Just like the long-running TV series it is adapted from, Shaun the Sheep skews a little younger than Wallace & Gromit, though the cine-literate references to the films of Spielberg, Nolan, Villeneuve, Kubrick et al will definitely keep the older viewers amused. The plot revolves around an alien – the adorable Lu-La – landing on Mossy Bottom Farm. Shaun and the rest of the flock befriend Lu-La and decide to help her return home, but not before getting into some magnificent mischief.
Meanwhile, the farmer (a hilarious and brilliantly realised stop-motion character) wants to cash in on the all the UFO interest in the town, and so sets his dog Bitzer the job of building an alien themed amusement park – Farmageddon. But it’s not all fun and games, as the Ministry of Alien Detection have been sent to investigate the claims of UFO activity, and the despicable Agent Red wants to hunt and capture Lu-La.
Bursting with brilliant sight-gags, and of course, Aardman’s trademark plethora of puns, Farmegeddon is a short, sharp blast of giddy fun. Will Becher and Richard Phelan do a terrific job in what is their directorial debut. They have delivered a funny, fast-paced, sweet-natured film, which along the way manages one or two moments of genuine visual genius.
The Blu-ray disc for this release comes with a fun selection of special features. There are two how-to draw the main characters featurettes, with artists from the film taking you through the process step-by-step. There’s also another clip about how to make painted easter eggs.
Lu-La Slime Time teaches kids how to make glittery alien slime, something which I am sure parents are going to love! Next up is How to make Aardman Christmas tree decorations out of clay. It’s all very arts and crafty so far on the disc, and quite frankly, I’m here for it. Things take a more familiar turn with the final two features.

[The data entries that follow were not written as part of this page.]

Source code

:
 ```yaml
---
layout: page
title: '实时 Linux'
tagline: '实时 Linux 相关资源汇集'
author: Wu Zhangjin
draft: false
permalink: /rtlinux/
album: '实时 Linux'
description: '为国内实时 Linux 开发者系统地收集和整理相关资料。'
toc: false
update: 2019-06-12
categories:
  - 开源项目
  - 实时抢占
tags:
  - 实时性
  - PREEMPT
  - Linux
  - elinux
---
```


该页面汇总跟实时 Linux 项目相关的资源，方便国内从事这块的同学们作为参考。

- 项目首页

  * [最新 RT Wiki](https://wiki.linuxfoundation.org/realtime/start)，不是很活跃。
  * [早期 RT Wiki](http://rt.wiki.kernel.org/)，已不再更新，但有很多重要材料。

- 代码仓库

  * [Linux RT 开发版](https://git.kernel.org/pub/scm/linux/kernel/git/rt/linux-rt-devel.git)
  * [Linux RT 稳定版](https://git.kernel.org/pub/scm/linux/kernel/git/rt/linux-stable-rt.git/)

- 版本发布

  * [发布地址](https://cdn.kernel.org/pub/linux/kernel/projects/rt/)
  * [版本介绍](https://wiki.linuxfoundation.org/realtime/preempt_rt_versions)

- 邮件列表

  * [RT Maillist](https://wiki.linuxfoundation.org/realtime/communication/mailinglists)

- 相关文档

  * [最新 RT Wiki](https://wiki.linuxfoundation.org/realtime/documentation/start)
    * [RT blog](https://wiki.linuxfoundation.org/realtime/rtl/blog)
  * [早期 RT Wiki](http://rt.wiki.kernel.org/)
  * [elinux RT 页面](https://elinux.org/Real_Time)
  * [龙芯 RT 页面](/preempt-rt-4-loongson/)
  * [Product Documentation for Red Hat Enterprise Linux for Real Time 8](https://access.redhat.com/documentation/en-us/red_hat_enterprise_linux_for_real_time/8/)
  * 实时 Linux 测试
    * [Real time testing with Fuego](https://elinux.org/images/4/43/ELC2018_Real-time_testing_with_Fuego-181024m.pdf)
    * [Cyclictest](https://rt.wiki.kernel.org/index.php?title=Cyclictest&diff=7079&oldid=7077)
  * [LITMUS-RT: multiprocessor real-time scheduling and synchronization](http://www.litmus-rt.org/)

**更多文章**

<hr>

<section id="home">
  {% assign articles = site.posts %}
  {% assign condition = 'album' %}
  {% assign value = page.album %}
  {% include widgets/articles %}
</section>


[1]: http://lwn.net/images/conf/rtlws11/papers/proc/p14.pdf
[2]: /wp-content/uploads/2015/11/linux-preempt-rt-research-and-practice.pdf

First up is 25 Years of Shaun the Sheep, tracing the history of this lovable character from A Close Shave to Farmageddon. This features interviews with the key creatives at Aardman, including Nick Park. Finally, Making Farmageddon is a fun little behind the scenes clip, which among other things, reveals that the animators and directors act out and film the entire movie before they animate.